Clinical, diagnostic and therapeutic features of the main GI disturbances in PD.
| GI disturbance | Prevalence | Diagnosis | Non-pharmacological management | Pharmacological treatment | Surgical treatment |
|---|---|---|---|---|---|
| Sialorrhea (or drooling of saliva) | 10–81% | Chew gum, rehabilitation of deglutition | Oral glycopyrrolate, sublingual atropine drops, botulinum toxin injections into salivary glands | ||
| Oropharyngeal dysphagia | 35–80% | FEES, barium swallow studies, videofluoroscopy, HRM | Postural changes, reduced meal volumes, eating slowing, use of liquid thickeners, EMST, VAST | Levodopa (?) | DBS (?) |
| Esophageal dysphagia | ∼ 30% | HRM with or without fluoroscopy | Same as oropharyngeal dysphagia | Botulinum toxin injections in the distal esophageus; Levodopa (?) | STN DBS (?); pneumatic dilation or surgical therapies for EGJ outflow obstruction |
| Delayed gastric emptying (gastroparesis) | 70–100% (symptoms are reported only in 25–45% of cases) | Gastric emptying scintigraphy; wireless motility capsule | Eating small, frequent meals with low fibre and low-fat content | Domperidone; highly selective 5-HT4 agonists (prucalopride, mosapride – not approved in the United States); botulinum toxin injections into the pyloric sphincter; ghrelin agonist (?) | Gastric pacemaker implantation (?) |
| SIBO | 25–54% | Lactulose or glucose breath tests | Probiotics | Antibiotics; correction of SIBO causes (e.g., prokinetic drugs) | |
| Constipation | ∼ 50% (range, 8–70%) | Colonic transit using radio opaque markers, MRI defecography, HRAM | Increasing high fibre dietary and fluid intake, performing physical activity, removing aggravating medications, probiotics and prebiotic fibre. | Oral bulking agents, osmotic laxatives (macrogol), lubiprostone. |
EGJ: esophagogastric junction; EMST: expiratory muscle strength training; FEES: flexible endoscopic evaluation of swallowing; HRAM: high-resolution anorectal manometry; HRM: high-resolution manometry; SIBO: small intestinal bacterial overgrowth; STN DBS: subthalamic nucleus deep brain stimulation; VAST: video-assisted swallowing therapy; (?): contrasting or insufficient results that require further confirmation.
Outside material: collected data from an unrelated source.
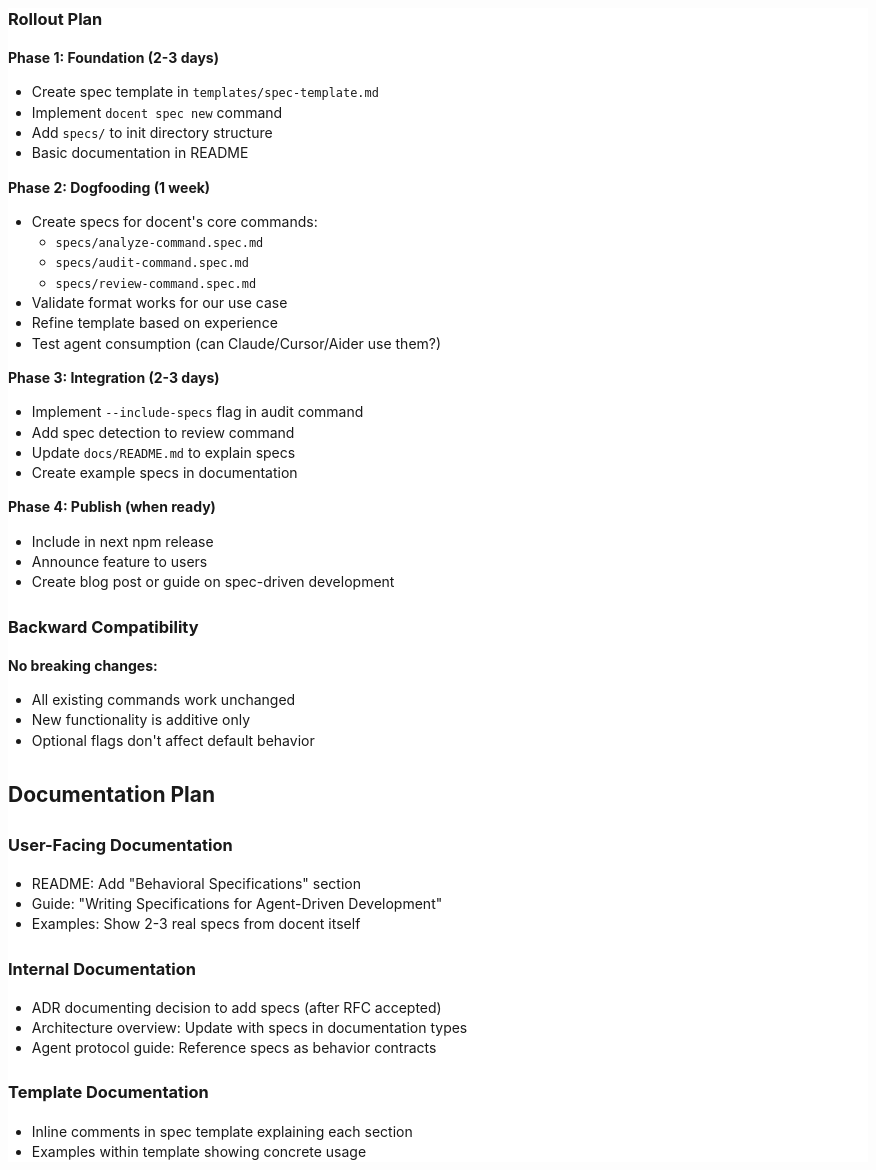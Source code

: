 ### Rollout Plan

**Phase 1: Foundation (2-3 days)**
- Create spec template in `templates/spec-template.md`
- Implement `docent spec new` command
- Add `specs/` to init directory structure
- Basic documentation in README

**Phase 2: Dogfooding (1 week)**
- Create specs for docent's core commands:
  - `specs/analyze-command.spec.md`
  - `specs/audit-command.spec.md`
  - `specs/review-command.spec.md`
- Validate format works for our use case
- Refine template based on experience
- Test agent consumption (can Claude/Cursor/Aider use them?)

**Phase 3: Integration (2-3 days)**
- Implement `--include-specs` flag in audit command
- Add spec detection to review command
- Update `docs/README.md` to explain specs
- Create example specs in documentation

**Phase 4: Publish (when ready)**
- Include in next npm release
- Announce feature to users
- Create blog post or guide on spec-driven development

### Backward Compatibility

**No breaking changes:**
- All existing commands work unchanged
- New functionality is additive only
- Optional flags don't affect default behavior

## Documentation Plan

### User-Facing Documentation
- README: Add "Behavioral Specifications" section
- Guide: "Writing Specifications for Agent-Driven Development"
- Examples: Show 2-3 real specs from docent itself

### Internal Documentation
- ADR documenting decision to add specs (after RFC accepted)
- Architecture overview: Update with specs in documentation types
- Agent protocol guide: Reference specs as behavior contracts

### Template Documentation
- Inline comments in spec template explaining each section
- Examples within template showing concrete usage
Figure 2.A proposed schematic representation of the pathways implicated in the gut-brain axis in PD. (1) An alteration in the composition of the gut microbiome towards a more pro-inflammatory profile has been shown in patients with PD. (2) The increased gut permeability seen in patients with PD could expose enteric neurons to bacterial derived pro-inflammatory products; the activation of enteric glial cells (EGC) within the gastrointestinal tract of PD patients, seen in the early phases of the disease, might contribute to amplify the impairment of the intestinal barrier and facilitate the spread of pathological α-synuclein within the ENS. Alternatively, bacterial products could be sensed by the EECs dispersed within the gut epithelium; these cells might be a site of initial α-synuclein aggregation which can then be transferred to the VN. (3) Either through the mediation of the ENS or by direct synapsing, pathological α-synuclein can reach the vagal nerve and, due to its cell-to-cell transmission properties, retrogradely propagate to the brain. (4) Within the brain, pathological α-synuclein spreads within different areas resulting in loss of nigrostriatal dopaminergic neurons and development of motor symptoms of PD. ENS: enteric nervous system; EGC: enteric glial cell; EEC: enteroendocrine cell; LPS: lipopolysaccharide; SCFA: short-chain fatty acids.